El gobierno del Frente de Todos logró patear hacia el futuro los inmensos vencimientos y evitar el default con el Fondo que le demandaban en su propia interna. Tuvo importantes superávits externos, pero no logró transformarlos en reservas internacionales gracias al cepo y a un dólar oficial barato que funcionó como transferencia para los importadores. Logró superar la pandemia, pero ya sin reservas, lo volteó la sequía, es decir la escasez de dólares de su último año. Sólo con 5000 millones más de exportaciones, la historia de 2023 hubiese sido muy distinta. Probablemente no se habrían perdido las elecciones.
Lo que se observa entonces es que desde los años ’90 del siglo pasado, para no ir más atrás, hubo períodos con déficit y superávit fiscal, pero el común denominador de la inestabilidad macroeconómica y el fin de los gobiernos fue siempre la relación entre el resultado externo, las reservas internacionales y el tipo de cambio, lo que en última instancia se expresa en el precio del dólar al que siguen todos los precios de la economía y del que depende la estabilidad o no de la macroeconomía.

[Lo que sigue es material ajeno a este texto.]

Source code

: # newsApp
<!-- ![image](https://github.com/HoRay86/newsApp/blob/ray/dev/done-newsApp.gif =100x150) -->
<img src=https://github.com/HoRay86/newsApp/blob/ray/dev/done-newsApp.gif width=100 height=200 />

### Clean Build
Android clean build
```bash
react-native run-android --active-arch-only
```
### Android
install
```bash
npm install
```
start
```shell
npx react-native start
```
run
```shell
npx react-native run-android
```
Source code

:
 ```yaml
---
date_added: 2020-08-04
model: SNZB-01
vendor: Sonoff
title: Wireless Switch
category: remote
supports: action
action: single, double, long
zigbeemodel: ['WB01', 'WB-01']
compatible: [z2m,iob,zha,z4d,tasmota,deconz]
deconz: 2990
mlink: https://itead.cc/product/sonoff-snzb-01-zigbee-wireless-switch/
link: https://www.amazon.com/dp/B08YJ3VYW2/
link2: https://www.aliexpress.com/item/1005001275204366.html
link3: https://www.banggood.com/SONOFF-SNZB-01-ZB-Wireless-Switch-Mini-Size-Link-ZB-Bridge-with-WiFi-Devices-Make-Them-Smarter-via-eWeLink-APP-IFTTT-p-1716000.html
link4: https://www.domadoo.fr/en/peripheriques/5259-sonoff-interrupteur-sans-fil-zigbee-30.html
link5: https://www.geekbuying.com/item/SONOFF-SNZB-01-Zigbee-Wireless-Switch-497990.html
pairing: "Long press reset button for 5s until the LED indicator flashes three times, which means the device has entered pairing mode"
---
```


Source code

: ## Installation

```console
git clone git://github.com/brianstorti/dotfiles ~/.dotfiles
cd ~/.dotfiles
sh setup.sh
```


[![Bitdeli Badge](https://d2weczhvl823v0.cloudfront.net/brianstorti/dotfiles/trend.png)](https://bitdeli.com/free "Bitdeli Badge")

La primera conclusión preliminar es que la historia económica enseña algunas cuestiones esenciales. La primera y más general es que la apreciación cambiaria siempre termina mal. La segunda, derivada de la primera, es que no es posible atrasar el dólar cuando no se tienen reservas. Tercera, y también derivada, mantener el dólar atrasado sin entrada de capitales, genuina o no, liquida las reservas internacionales disponibles.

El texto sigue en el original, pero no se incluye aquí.